The new approach, called ion concentration polarization, is described in a paper by Postdoctoral Associate Sung Jae Kim and Associate Professor Jongyoon Han, both in MIT’s Department of Electrical Engineering and Computer Science, and colleagues in Korea. The paper was published on March 21 in the journal Nature Nanotechnology.

One of the leading desalination methods, called reverse osmosis, uses membranes that filter out the salt, but these require strong pumps to maintain the high pressure needed to push the water through the membrane, and are subject to fouling and blockage of the pores in the membrane by salt and contaminants. The new system separates salts and microbes from the water by electrostatically repelling them away from the ion-selective membrane in the system — so the flowing water never needs to pass through a membrane. That should eliminate the need for high pressure and the problems of fouling, the researchers say.

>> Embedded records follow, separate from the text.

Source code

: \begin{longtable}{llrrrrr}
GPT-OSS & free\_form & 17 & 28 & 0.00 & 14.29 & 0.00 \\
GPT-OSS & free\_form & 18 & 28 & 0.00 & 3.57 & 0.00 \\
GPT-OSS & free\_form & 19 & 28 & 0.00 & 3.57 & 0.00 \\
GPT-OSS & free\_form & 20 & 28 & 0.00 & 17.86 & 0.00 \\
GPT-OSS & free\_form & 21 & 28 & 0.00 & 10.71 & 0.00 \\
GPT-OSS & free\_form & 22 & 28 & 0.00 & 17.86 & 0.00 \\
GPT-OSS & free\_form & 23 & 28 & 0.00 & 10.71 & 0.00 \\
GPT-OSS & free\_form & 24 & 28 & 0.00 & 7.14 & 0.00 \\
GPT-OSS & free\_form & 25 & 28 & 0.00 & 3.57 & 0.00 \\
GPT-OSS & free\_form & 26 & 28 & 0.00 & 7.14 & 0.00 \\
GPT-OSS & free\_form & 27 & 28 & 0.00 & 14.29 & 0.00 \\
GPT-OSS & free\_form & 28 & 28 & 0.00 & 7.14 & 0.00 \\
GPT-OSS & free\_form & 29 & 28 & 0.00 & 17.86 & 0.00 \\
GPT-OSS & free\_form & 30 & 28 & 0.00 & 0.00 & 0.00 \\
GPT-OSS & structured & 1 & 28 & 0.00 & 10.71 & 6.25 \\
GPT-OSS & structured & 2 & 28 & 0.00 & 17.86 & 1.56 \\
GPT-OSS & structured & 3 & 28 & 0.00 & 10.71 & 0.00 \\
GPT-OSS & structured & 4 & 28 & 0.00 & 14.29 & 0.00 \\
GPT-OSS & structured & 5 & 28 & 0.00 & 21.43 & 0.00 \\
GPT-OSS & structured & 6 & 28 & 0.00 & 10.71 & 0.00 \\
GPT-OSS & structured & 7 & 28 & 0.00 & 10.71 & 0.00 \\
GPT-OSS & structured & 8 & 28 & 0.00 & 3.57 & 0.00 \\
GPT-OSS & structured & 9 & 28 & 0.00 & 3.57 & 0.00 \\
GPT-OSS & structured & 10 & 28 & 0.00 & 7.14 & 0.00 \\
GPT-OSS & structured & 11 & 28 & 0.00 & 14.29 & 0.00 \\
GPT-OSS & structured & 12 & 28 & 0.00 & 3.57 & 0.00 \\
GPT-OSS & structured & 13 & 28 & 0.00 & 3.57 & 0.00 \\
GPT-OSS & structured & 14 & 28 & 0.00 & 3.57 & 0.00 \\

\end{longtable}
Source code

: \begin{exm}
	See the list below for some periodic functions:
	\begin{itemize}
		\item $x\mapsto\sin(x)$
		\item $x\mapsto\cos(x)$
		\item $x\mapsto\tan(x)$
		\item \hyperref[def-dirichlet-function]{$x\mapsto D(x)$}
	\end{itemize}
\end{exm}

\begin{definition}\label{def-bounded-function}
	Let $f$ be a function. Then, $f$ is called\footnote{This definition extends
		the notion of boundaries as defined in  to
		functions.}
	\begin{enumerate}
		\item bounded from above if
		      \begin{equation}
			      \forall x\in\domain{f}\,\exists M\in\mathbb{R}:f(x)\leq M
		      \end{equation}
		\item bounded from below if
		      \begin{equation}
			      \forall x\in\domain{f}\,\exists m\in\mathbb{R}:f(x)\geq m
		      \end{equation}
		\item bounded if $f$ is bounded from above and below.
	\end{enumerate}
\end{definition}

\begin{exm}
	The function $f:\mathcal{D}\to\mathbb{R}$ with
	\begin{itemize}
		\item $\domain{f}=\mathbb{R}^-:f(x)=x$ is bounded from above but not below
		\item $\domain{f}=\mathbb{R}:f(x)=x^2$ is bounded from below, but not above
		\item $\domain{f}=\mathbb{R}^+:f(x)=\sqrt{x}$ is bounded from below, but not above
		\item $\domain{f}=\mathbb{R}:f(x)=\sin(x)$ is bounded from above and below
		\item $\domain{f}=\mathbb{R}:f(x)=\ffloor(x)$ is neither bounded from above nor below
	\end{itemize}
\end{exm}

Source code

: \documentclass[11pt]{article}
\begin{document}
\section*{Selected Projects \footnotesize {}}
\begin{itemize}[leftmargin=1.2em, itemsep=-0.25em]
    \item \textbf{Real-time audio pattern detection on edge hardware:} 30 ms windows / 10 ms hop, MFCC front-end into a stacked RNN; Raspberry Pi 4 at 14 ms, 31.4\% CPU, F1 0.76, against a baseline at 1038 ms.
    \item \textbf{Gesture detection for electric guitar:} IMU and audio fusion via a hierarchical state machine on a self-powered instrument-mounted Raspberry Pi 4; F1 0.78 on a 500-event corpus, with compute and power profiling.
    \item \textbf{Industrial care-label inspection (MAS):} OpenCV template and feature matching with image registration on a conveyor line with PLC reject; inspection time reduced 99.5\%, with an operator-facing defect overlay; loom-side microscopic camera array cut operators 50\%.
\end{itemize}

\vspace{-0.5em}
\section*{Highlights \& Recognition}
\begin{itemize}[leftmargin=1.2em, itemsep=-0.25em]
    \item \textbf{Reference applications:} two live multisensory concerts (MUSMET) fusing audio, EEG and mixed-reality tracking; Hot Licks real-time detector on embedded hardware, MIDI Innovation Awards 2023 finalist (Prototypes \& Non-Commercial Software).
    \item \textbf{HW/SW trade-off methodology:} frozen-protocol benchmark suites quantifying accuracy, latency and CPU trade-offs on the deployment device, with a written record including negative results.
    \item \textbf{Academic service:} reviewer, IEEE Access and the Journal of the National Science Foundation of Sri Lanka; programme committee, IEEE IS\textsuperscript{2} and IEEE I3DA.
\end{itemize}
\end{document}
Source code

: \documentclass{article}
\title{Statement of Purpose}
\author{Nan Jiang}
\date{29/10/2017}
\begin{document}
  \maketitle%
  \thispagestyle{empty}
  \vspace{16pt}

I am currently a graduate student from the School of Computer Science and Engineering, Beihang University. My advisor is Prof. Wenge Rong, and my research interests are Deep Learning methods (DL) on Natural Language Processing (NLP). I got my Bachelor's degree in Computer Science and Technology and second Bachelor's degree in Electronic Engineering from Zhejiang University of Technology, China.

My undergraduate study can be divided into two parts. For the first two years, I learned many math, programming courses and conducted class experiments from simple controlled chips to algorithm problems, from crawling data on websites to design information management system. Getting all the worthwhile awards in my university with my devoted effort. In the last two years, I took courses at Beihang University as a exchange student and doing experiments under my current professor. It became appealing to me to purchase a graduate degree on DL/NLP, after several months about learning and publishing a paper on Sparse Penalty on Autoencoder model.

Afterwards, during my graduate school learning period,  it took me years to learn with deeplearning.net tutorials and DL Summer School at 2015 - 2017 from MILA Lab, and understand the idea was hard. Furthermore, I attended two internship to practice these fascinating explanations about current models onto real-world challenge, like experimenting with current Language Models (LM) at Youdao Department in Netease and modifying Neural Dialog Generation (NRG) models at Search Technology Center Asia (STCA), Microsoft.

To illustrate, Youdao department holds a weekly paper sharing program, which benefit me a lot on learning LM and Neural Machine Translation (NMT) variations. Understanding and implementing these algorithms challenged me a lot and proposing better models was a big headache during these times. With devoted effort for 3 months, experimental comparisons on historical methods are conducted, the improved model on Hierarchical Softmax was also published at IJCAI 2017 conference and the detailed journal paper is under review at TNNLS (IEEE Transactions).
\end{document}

The system works at a microscopic scale, using fabrication methods developed for microfluidics devices — similar to the manufacture of microchips, but using materials such as silicone (synthetic rubber). Each individual device would only process minute amounts of water, but a large number of them — the researchers envision an array with 1,600 units fabricated on an 8-inch-diameter wafer — could produce about 15 liters of water per hour, enough to provide drinking water for several people. The whole unit could be self-contained and driven by gravity — salt water would be poured in at the top, and fresh water and concentrated brine collected from two outlets at the bottom."